Exercise objective
Lines from the material below that hold the string "geforderten" are what is needed; copy each of them.

***** Dataset records

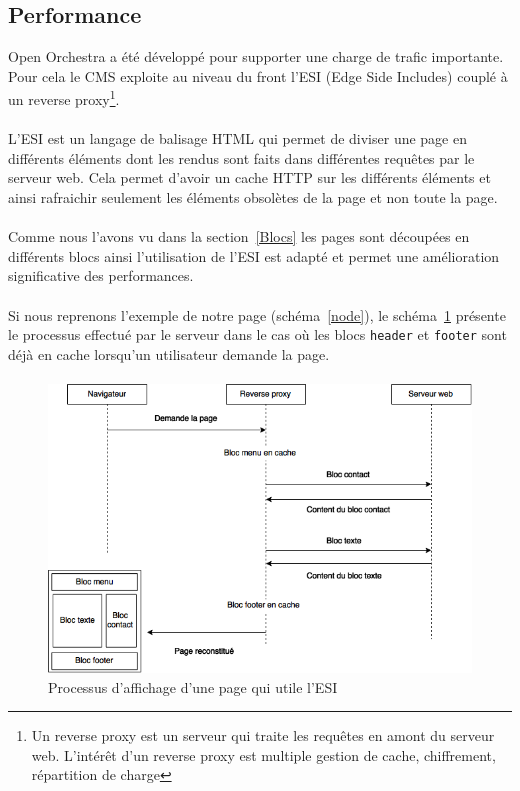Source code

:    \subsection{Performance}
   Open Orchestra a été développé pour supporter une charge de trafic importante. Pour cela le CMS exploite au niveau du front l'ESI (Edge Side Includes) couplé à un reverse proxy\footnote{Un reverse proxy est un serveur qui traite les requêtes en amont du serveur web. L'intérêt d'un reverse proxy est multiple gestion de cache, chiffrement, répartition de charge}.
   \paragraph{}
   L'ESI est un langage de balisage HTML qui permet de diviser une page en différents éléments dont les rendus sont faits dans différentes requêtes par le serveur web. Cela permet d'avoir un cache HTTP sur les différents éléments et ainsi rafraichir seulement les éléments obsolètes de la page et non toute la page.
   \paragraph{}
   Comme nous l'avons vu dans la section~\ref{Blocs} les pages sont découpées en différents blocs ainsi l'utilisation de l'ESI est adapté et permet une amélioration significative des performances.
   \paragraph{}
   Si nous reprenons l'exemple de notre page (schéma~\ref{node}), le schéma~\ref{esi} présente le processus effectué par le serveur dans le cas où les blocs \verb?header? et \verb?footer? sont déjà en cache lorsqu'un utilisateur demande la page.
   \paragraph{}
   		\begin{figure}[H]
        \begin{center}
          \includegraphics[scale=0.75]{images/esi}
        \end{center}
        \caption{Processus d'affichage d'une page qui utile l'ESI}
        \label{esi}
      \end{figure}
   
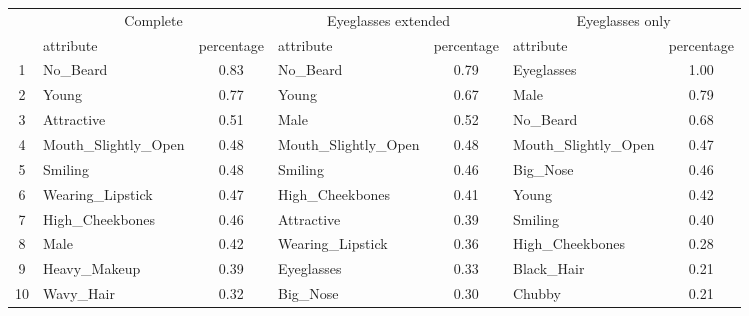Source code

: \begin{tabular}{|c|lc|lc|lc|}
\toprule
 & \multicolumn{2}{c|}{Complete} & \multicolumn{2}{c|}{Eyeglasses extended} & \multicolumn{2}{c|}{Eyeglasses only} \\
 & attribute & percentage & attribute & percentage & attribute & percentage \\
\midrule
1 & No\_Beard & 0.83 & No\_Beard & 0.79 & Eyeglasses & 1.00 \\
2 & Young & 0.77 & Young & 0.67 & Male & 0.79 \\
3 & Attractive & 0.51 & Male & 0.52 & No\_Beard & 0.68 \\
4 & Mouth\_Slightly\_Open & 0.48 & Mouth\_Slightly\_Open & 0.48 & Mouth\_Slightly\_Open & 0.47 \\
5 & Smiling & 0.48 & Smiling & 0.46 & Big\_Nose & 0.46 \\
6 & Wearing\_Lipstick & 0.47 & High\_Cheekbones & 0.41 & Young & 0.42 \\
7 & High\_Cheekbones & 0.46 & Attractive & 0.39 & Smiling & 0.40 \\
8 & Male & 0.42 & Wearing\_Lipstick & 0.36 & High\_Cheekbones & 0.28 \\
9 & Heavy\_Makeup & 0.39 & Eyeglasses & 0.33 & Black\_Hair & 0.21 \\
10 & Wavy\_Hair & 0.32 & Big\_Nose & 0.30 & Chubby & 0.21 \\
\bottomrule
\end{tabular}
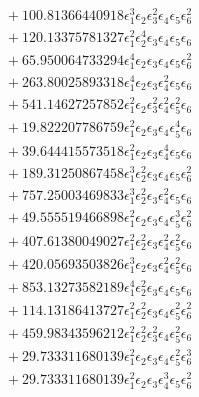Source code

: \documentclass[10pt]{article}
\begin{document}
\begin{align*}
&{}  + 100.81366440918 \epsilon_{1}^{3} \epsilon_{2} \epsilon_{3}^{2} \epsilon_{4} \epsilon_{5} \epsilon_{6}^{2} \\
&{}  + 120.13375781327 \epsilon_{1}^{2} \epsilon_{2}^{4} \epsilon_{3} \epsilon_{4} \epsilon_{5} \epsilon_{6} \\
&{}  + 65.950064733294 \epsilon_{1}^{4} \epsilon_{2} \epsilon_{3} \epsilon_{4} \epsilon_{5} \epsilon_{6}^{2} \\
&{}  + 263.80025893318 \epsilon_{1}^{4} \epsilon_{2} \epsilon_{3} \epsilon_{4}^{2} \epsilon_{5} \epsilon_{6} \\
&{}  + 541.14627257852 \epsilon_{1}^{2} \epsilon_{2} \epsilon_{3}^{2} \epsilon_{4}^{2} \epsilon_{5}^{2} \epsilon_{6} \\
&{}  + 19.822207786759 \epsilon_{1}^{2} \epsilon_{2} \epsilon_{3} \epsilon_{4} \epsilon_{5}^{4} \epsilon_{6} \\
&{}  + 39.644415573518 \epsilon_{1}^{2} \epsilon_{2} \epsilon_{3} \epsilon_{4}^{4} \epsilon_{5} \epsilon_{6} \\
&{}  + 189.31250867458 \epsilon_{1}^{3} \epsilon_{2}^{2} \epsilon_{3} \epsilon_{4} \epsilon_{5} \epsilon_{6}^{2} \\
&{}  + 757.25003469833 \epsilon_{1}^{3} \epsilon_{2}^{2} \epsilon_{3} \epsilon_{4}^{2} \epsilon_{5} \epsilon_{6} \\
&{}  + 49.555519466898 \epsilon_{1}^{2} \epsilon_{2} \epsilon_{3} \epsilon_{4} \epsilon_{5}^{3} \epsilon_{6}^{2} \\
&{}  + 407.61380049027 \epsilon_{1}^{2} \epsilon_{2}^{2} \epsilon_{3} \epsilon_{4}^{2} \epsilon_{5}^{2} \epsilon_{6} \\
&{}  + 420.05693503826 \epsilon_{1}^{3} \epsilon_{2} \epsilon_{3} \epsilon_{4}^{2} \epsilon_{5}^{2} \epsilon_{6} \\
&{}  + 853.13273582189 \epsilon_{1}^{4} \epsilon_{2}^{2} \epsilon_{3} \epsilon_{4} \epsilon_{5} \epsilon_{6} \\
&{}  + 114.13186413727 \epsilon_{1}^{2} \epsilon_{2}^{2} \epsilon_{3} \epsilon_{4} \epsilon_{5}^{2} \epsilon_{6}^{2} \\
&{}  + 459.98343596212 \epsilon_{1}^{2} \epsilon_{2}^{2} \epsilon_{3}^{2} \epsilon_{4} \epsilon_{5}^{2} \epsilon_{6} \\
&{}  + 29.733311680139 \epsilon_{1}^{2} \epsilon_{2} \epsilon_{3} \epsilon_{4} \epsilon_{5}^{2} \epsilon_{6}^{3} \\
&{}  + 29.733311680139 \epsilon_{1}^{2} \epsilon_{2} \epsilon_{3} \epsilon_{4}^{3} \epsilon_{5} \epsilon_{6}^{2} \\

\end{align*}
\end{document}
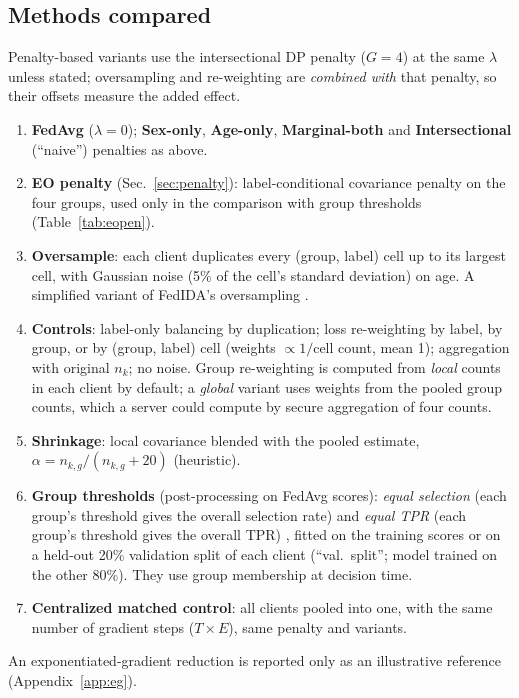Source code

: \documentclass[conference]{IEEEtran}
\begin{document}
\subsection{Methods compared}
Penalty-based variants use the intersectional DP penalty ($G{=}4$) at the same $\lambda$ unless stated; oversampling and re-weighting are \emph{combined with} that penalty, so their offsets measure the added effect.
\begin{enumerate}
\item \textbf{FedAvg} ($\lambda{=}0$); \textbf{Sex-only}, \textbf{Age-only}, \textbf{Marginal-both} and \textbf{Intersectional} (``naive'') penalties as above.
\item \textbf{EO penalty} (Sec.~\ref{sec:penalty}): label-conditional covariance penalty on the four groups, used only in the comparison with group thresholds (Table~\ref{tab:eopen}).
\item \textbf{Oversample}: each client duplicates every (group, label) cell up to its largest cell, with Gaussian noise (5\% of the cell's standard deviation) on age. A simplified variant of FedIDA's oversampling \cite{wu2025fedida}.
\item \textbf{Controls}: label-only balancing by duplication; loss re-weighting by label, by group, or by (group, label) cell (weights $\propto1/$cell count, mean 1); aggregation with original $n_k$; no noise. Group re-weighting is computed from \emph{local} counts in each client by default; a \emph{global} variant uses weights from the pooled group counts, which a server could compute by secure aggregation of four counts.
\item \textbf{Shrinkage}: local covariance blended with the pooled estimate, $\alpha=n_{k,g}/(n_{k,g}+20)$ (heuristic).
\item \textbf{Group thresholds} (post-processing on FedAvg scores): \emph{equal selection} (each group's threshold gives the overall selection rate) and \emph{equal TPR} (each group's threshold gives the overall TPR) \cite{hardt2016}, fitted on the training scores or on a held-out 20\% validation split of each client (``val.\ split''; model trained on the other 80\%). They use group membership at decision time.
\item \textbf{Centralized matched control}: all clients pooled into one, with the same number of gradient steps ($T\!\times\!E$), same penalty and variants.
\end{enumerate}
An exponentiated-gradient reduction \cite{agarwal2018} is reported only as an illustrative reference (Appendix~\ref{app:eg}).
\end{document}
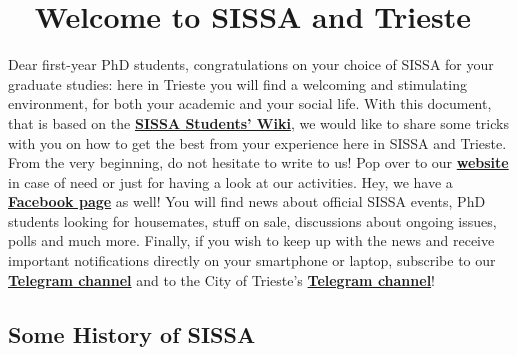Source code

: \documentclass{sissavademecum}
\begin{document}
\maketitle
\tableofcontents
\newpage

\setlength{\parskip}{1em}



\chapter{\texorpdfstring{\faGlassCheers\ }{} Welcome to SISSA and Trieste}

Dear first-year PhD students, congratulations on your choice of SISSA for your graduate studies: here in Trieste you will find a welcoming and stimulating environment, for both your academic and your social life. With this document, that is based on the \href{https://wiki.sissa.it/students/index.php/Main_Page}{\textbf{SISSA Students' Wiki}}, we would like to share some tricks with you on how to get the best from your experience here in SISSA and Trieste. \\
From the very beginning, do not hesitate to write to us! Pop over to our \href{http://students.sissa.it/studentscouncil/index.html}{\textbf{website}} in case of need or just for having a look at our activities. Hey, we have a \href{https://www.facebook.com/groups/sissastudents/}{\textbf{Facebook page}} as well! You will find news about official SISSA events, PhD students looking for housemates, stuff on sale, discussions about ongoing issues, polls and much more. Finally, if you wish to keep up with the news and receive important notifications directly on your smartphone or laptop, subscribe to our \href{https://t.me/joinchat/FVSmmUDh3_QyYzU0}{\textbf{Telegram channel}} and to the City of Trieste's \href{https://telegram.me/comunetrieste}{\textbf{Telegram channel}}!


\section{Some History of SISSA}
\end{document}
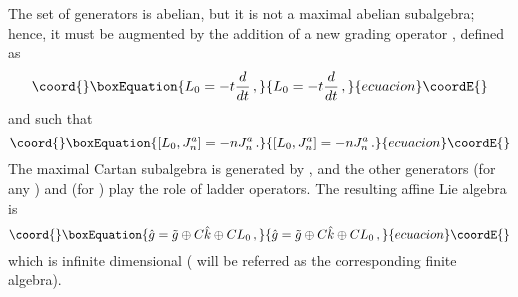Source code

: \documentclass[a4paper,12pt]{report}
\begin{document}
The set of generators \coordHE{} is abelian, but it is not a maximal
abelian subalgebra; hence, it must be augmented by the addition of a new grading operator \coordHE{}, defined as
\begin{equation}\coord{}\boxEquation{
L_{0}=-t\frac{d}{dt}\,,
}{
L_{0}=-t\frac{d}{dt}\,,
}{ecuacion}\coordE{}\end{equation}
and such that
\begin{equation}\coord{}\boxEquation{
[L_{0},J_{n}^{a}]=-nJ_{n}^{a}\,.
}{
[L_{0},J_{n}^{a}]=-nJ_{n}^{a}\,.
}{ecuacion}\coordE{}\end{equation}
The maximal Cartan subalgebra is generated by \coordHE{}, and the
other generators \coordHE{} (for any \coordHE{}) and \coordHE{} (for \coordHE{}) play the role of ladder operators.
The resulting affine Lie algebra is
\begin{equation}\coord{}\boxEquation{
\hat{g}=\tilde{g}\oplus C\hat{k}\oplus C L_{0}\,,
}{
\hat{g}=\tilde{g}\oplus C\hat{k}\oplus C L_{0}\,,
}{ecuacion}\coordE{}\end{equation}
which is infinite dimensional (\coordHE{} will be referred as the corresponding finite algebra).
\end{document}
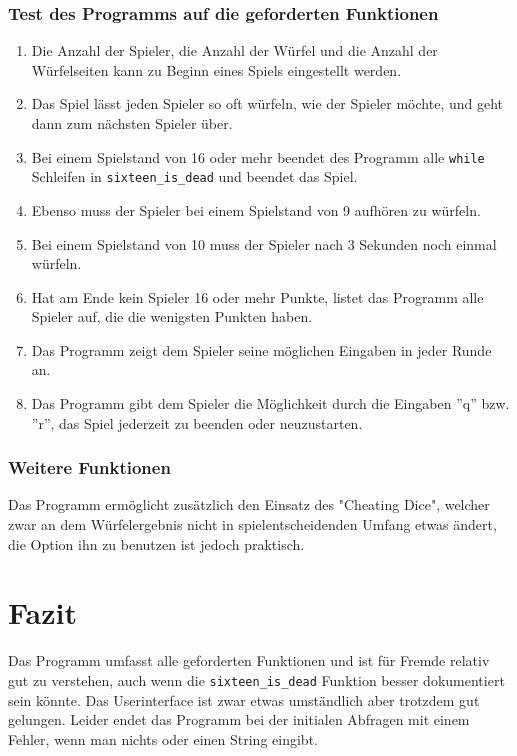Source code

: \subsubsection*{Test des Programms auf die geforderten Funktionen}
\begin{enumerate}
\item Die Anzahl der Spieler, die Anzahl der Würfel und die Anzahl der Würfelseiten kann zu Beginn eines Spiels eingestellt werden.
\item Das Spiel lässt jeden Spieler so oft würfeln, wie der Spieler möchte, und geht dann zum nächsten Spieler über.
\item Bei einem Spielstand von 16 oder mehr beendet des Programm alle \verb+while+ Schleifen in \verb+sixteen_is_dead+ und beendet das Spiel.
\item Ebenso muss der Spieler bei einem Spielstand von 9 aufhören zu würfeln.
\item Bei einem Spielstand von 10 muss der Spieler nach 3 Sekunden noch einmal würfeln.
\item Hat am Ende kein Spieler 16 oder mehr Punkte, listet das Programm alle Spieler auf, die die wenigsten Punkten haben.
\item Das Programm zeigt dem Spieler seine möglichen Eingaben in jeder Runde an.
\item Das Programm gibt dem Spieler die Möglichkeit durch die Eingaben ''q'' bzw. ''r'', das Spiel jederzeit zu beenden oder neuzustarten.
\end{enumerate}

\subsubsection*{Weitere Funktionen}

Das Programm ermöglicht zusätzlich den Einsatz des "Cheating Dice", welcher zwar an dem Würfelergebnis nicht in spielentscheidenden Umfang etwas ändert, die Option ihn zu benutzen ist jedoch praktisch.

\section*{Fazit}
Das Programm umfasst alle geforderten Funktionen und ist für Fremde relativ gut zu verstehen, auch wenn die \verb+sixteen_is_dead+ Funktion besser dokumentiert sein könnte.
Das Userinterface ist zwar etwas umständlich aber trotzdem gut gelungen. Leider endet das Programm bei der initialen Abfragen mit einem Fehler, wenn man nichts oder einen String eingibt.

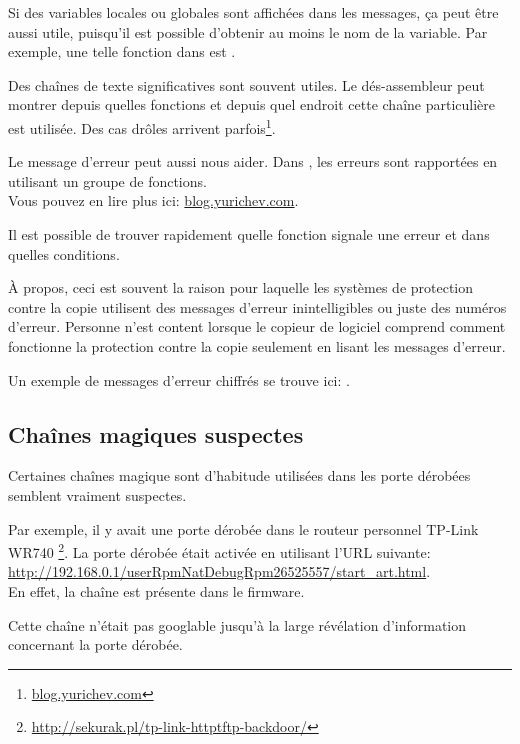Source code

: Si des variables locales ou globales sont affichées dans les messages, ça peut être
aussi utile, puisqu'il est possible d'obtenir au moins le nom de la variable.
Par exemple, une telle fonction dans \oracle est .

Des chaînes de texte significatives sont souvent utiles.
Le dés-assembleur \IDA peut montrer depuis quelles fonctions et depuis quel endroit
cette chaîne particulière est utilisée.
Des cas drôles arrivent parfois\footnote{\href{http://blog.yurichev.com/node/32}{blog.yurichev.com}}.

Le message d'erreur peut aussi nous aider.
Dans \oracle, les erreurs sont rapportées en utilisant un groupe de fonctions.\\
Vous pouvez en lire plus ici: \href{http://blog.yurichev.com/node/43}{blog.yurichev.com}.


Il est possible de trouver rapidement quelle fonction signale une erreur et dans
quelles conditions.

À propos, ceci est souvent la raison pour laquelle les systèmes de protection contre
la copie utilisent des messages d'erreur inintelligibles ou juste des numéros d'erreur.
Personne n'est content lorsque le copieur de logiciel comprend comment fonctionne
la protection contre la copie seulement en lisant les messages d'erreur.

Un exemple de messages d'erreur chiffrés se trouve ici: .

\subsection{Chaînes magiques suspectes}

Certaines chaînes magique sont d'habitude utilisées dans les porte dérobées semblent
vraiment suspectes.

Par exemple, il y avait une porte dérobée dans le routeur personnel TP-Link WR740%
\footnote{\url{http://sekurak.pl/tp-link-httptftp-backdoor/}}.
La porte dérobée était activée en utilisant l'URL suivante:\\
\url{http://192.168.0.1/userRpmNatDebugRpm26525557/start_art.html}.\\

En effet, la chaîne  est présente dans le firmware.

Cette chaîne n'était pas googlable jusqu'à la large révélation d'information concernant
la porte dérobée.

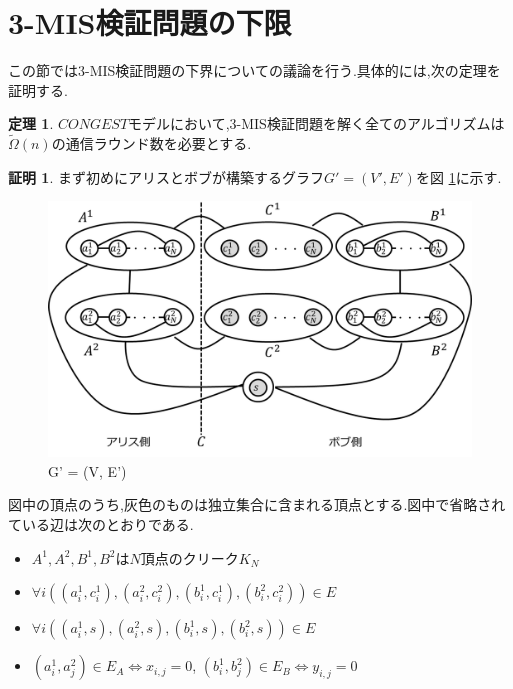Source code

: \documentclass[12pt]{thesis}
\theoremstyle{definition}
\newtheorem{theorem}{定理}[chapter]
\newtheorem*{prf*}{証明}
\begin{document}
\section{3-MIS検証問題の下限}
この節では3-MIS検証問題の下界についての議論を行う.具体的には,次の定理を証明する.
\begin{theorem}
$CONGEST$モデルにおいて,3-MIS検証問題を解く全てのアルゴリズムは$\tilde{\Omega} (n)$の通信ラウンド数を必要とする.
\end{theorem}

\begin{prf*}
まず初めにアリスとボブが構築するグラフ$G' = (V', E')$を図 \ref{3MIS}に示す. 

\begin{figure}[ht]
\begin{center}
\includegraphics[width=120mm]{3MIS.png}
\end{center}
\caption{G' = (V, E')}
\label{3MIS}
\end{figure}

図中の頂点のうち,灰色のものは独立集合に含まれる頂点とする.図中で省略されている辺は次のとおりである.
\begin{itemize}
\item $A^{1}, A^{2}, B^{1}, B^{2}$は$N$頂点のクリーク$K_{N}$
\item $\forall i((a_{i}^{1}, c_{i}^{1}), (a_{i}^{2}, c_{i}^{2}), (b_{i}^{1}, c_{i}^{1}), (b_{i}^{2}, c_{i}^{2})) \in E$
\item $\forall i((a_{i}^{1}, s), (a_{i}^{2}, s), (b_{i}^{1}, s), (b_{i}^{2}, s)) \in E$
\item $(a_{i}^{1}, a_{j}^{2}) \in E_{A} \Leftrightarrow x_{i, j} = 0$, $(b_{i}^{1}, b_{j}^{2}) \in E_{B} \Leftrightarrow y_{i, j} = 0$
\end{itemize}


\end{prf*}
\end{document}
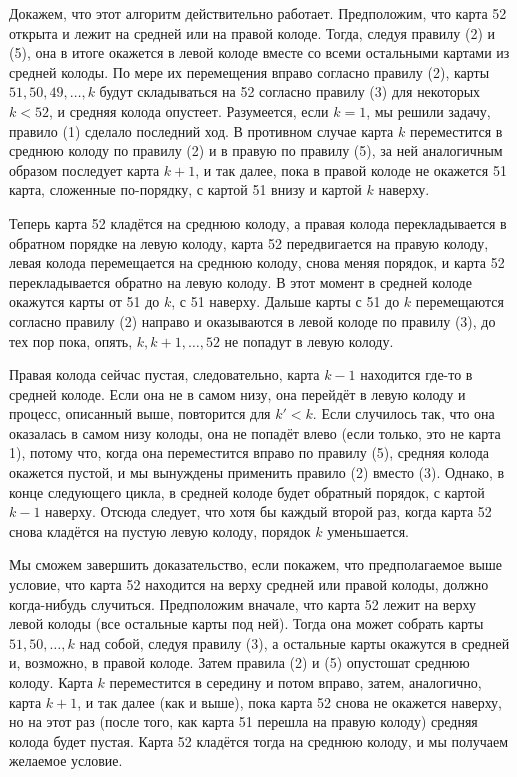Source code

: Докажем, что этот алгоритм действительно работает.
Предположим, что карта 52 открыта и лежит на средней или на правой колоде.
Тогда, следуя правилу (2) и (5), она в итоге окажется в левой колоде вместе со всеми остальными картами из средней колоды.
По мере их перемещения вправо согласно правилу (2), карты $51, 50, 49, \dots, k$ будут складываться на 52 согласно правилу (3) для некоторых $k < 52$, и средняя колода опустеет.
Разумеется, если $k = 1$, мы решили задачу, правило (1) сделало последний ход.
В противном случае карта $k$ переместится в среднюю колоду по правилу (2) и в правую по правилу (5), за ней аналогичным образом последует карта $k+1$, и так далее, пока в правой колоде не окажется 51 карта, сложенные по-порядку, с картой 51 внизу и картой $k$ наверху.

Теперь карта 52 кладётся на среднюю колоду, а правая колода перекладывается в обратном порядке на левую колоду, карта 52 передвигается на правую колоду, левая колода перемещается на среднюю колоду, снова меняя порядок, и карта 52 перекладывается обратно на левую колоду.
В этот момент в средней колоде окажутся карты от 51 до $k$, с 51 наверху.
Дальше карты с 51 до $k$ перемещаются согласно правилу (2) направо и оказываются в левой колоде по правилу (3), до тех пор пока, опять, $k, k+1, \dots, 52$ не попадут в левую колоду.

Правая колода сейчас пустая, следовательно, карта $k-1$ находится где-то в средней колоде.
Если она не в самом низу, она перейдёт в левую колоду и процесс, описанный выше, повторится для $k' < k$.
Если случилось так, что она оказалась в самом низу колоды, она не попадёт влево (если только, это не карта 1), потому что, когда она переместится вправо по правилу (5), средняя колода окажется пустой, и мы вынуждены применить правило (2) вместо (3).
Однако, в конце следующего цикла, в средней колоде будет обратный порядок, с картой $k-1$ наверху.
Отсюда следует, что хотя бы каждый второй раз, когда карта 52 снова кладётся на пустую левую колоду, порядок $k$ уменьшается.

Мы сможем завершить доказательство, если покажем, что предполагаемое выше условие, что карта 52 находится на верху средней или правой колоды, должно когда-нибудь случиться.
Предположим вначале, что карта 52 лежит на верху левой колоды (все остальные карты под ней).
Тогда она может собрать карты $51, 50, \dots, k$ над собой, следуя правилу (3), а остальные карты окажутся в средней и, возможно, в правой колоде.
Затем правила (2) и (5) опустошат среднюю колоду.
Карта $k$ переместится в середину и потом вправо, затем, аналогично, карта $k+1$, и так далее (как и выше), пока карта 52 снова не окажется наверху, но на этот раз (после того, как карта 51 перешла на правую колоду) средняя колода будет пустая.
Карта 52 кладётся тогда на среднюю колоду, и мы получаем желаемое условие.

**********

Result below
: \subsubsection*{Test des Programms auf die geforderten Funktionen}
Das Programm umfasst alle geforderten Funktionen und ist für Fremde relativ gut zu verstehen, auch wenn die \verb+sixteen_is_dead+ Funktion besser dokumentiert sein könnte.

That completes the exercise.